What role did the media have in the financial crisis? The banking inquiry wants to find out

Terms of reference for the investigation into the collapse of the Irish banking system were finalised today.

Updated 4.54pm 

THE BANKING INQUIRY has agreed to examine the role that the media played in the build-up to the collapse of the Irish banking system six years ago.

The Oireachtas committee set up to investigate the events leading up to the bank guarantee has today agreed its terms of reference for its inquiry with public hearings now set to get under way before the end of the year.

One of 51 amendments to the proposal that TDs and Senators were presented with last week is to examine what role the media had to play in the lead up to the crisis.

A committee source said examining the media’s role could involve compelling senior editors, financial controllers and board members at certain major news outlets to appear before the inquiry.

They would be questioned on the impact their coverage had on the inflation of the property bubble in Ireland including, for example, newspapers which ran large property supplements at the height of the Celtic Tiger.

The proposal was put forward by the Socialist TD Joe Higgins who said today that some media outlets would have to account for the “significant income streams” that were “coming from property developers through their property supplements”.

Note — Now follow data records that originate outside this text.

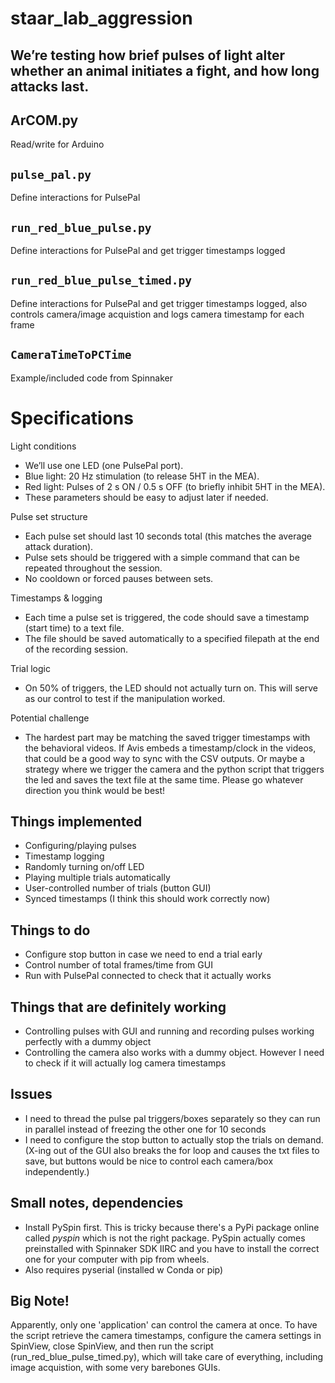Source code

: 
# staar_lab_aggression

## We’re testing how brief pulses of light alter whether an animal initiates a fight, and how long attacks last.

## ArCOM.py

Read/write for Arduino

## `pulse_pal.py`

Define interactions for PulsePal

## `run_red_blue_pulse.py`

Define interactions for PulsePal and get trigger timestamps logged

## `run_red_blue_pulse_timed.py`

Define interactions for PulsePal and get trigger timestamps logged, also controls camera/image acquistion
and logs camera timestamp for each frame

## `CameraTimeToPCTime`

Example/included code from Spinnaker

# Specifications

Light conditions
- We’ll use one LED (one PulsePal port).
- Blue light: 20 Hz stimulation (to release 5HT in the MEA).
- Red light: Pulses of 2 s ON / 0.5 s OFF (to briefly inhibit 5HT in the MEA).
- These parameters should be easy to adjust later if needed.

Pulse set structure
- Each pulse set should last 10 seconds total (this matches the average attack duration).
- Pulse sets should be triggered with a simple command that can be repeated throughout the session.
- No cooldown or forced pauses between sets.

Timestamps & logging
- Each time a pulse set is triggered, the code should save a timestamp (start time) to a text file.
- The file should be saved automatically to a specified filepath at the end of the recording session.

Trial logic
- On 50% of triggers, the LED should not actually turn on. This will serve as our control to test if the manipulation worked.

Potential challenge
- The hardest part may be matching the saved trigger timestamps with the behavioral videos. If Avis embeds a timestamp/clock in the videos, that could be a good way to sync with the CSV outputs. Or maybe a strategy where we trigger the camera and the python script that triggers the led and saves the text file at the same time. Please go whatever direction you think would be best!

## Things implemented
- Configuring/playing pulses
- Timestamp logging
- Randomly turning on/off LED
- Playing multiple trials automatically
- User-controlled number of trials (button GUI)
- Synced timestamps (I think this should work correctly now)

## Things to do
- Configure stop button in case we need to end a trial early
- Control number of total frames/time from GUI
- Run with PulsePal connected to check that it actually works

## Things that are definitely working
- Controlling pulses with GUI and running and recording pulses working perfectly with a dummy object
- Controlling the camera also works with a dummy object. However I need to check if it will actually log camera timestamps

## Issues
- I need to thread the pulse pal triggers/boxes separately so they can run in parallel instead of freezing the other one for 10 seconds
- I need to configure the stop button to actually stop the trials on demand. (X-ing out of the GUI also breaks the for loop and causes the txt files to save, but buttons would be nice to control each camera/box independently.)

## Small notes, dependencies
- Install PySpin first. This is tricky because there's a PyPi package online called *pyspin* which is not the right package. PySpin actually comes preinstalled with Spinnaker SDK IIRC and you have to install the correct one for your computer with pip from wheels.
- Also requires pyserial (installed w Conda or pip)

## Big Note!

Apparently, only one 'application' can control the camera at once. To have the script retrieve the camera timestamps, configure the camera settings in SpinView, close SpinView, and then run the script (run_red_blue_pulse_timed.py), which will take care of everything, including image acquistion, with some very barebones GUIs.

He said: “They have to answer, like other major organisations and influential organisations in society, in regard to how they property bubble developed and what their role was in relation to reporting and how they reported on, for example, the price of a home going up by the equivalent of the average industrial wage for ten years up to 2006.”

He said there would be “a huge gap” if “opinion influencers” like the media were not called before the committee though he cautioned that no specific media organisations were mentioned during today’s meeting.

ECB

Fianna Fáil finance spokesperson Michael McGrath said he was pleased his own amendment to explicitly examine the role of the European Central Bank in the bank guarantee was accepted.

He said he hopes the former head of the ECB, Jean Claude Trichet, will come before the committee despite appearing to rule out making an appearance.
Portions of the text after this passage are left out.